Module icu_provider::constructors

source ·
Expand description

📚 This module documents ICU4X constructor signatures.

One of the key differences between ICU4X and its parent projects, ICU4C and ICU4J, is in how it deals with locale data.

In ICU4X, data can always be explicitly passed to any function that requires data. This enables ICU4X to achieve the following value propositions:

  1. Configurable data sources (machine-readable data file, baked into code, JSON, etc).
  2. Dynamic data loading at runtime (load data on demand).
  3. Reduced overhead and code size (data is resolved locally at each call site).
  4. Explicit support for multiple ICU4X instances sharing data.

However, as manual data management can be tedious, ICU4X also has a compiled_data default Cargo feature that includes data and makes ICU4X work out-of-the box.

Subsequently, there are 4 versions of all Rust ICU4X functions that use data:

  1. *
  2. *_unstable
  3. *_with_any_provider
  4. *_with_buffer_provider

§Which constructor should I use?

§When to use *

If you don’t want to customize data at runtime (i.e. if you don’t care about code size, updating your data, etc.) you can use the compiled_data Cargo feature and don’t have to think about where your data comes from.

These constructors are sometimes const functions, this way Rust can most effectively optimize your usage of ICU4X.

§When to use *_unstable

Use this constructor if your data provider implements the DataProvider trait for all data structs in current and future ICU4X versions.
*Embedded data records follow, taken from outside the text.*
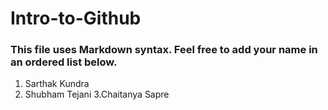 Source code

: # Intro-to-Github

### This file uses Markdown syntax. Feel free to add your name in an ordered list below.
1. Sarthak Kundra
2. Shubham Tejani
3.Chaitanya Sapre
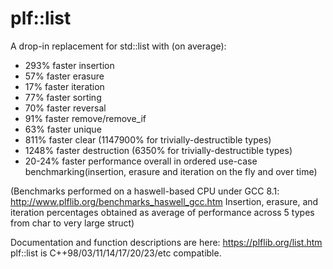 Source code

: # plf::list
A drop-in replacement for std::list with (on average):

* 293% faster insertion
* 57% faster erasure
* 17% faster iteration
* 77% faster sorting
* 70% faster reversal
* 91% faster remove/remove_if
* 63% faster unique
* 811% faster clear (1147900% for trivially-destructible types)
* 1248% faster destruction (6350% for trivially-destructible types)
* 20-24% faster performance overall in ordered use-case benchmarking(insertion, erasure and iteration on the fly and over time)

(Benchmarks performed on a haswell-based CPU under GCC 8.1: http://www.plflib.org/benchmarks_haswell_gcc.htm
Insertion, erasure, and iteration percentages obtained as average of performance across 5 types from char to very large struct)

Documentation and function descriptions are here: https://plflib.org/list.htm
plf::list is C++98/03/11/14/17/20/23/etc compatible.
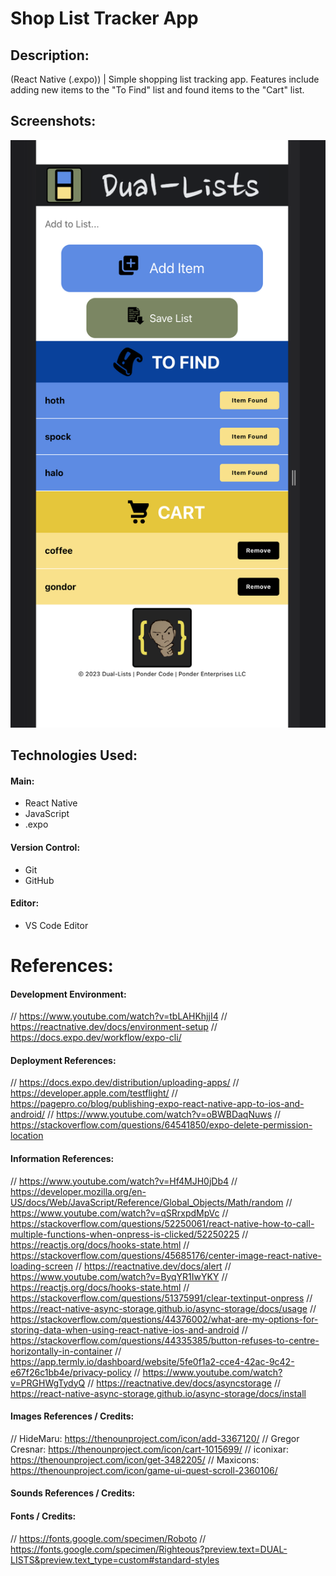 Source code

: # Shop List Tracker App

## Description:
(React Native (.expo)) | Simple shopping list tracking app. Features include adding new items to the "To Find" list and found items to the "Cart" list.

## Screenshots:
![alt text](assets/img3.png)
<!-- ![alt text](assets/01.png) -->
## Technologies Used:
#### Main:
- React Native
- JavaScript
- .expo
#### Version Control:
- Git
- GitHub
#### Editor:
- VS Code Editor

# References:
#### Development Environment:
// https://www.youtube.com/watch?v=tbLAHKhjjI4
// https://reactnative.dev/docs/environment-setup
// https://docs.expo.dev/workflow/expo-cli/
#### Deployment References:
// https://docs.expo.dev/distribution/uploading-apps/
// https://developer.apple.com/testflight/
// https://pagepro.co/blog/publishing-expo-react-native-app-to-ios-and-android/
// https://www.youtube.com/watch?v=oBWBDaqNuws
// https://stackoverflow.com/questions/64541850/expo-delete-permission-location
#### Information References:
// https://www.youtube.com/watch?v=Hf4MJH0jDb4
// https://developer.mozilla.org/en-US/docs/Web/JavaScript/Reference/Global_Objects/Math/random
// https://www.youtube.com/watch?v=qSRrxpdMpVc
// https://stackoverflow.com/questions/52250061/react-native-how-to-call-multiple-functions-when-onpress-is-clicked/52250225
// https://reactjs.org/docs/hooks-state.html
// https://stackoverflow.com/questions/45685176/center-image-react-native-loading-screen
// https://reactnative.dev/docs/alert
// https://www.youtube.com/watch?v=ByqYR1IwYKY
// https://reactjs.org/docs/hooks-state.html
// https://stackoverflow.com/questions/51375991/clear-textinput-onpress
// https://react-native-async-storage.github.io/async-storage/docs/usage
// https://stackoverflow.com/questions/44376002/what-are-my-options-for-storing-data-when-using-react-native-ios-and-android
// https://stackoverflow.com/questions/44335385/button-refuses-to-centre-horizontally-in-container
// https://app.termly.io/dashboard/website/5fe0f1a2-cce4-42ac-9c42-e67f26c1bb4e/privacy-policy
// https://www.youtube.com/watch?v=PRGHWgTydyQ
// https://reactnative.dev/docs/asyncstorage
// https://react-native-async-storage.github.io/async-storage/docs/install
#### Images References / Credits:
// HideMaru: https://thenounproject.com/icon/add-3367120/
// Gregor Cresnar: https://thenounproject.com/icon/cart-1015699/
// iconixar: https://thenounproject.com/icon/get-3482205/
// Maxicons: https://thenounproject.com/icon/game-ui-quest-scroll-2360106/
#### Sounds References / Credits:
#### Fonts / Credits:
// https://fonts.google.com/specimen/Roboto
// https://fonts.google.com/specimen/Righteous?preview.text=DUAL-LISTS&preview.text_type=custom#standard-styles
Examples:

  1. BakedDataProvider generated for the specific ICU4X minor version
  2. Anything with a blanket DataProvider impl

Since the exact set of bounds may change at any time, including in minor SemVer releases, it is the client’s responsibility to guarantee that the requirement is upheld.

§When to use *_with_any_provider

Use this constructor if you need to use a provider that implements AnyProvider but not DataProvider. Examples:

  1. FixedProvider
  2. ForkByMarkerProvider between two providers implementing AnyProvider
  3. Providers that cache or override certain markers but not others and therefore can’t implement DataProvider

§When to use *_with_buffer_provider

Use this constructor if your data originates as byte buffers that need to be deserialized. All such providers should implement BufferProvider. Examples:

  1. BlobDataProvider
  2. FsDataProvider
  3. ForkByMarkerProvider between two providers implementing BufferProvider

Please note that you must enable the serde Cargo feature on each crate in which you use the *_with_buffer_provider constructor.

§Data Versioning Policy

The *_with_any_provider and *_with_buffer_provider functions will succeed to compile and run if given a data provider supporting all of the markers required for the object being constructed, either the current or any previous version within the same SemVer major release. For example, if a data file is built to support FooFormatter version 1.1, then FooFormatter version 1.2 will be able to read the same data file. Likewise, backwards-compatible markers can always be included by icu_provider_export to support older library versions.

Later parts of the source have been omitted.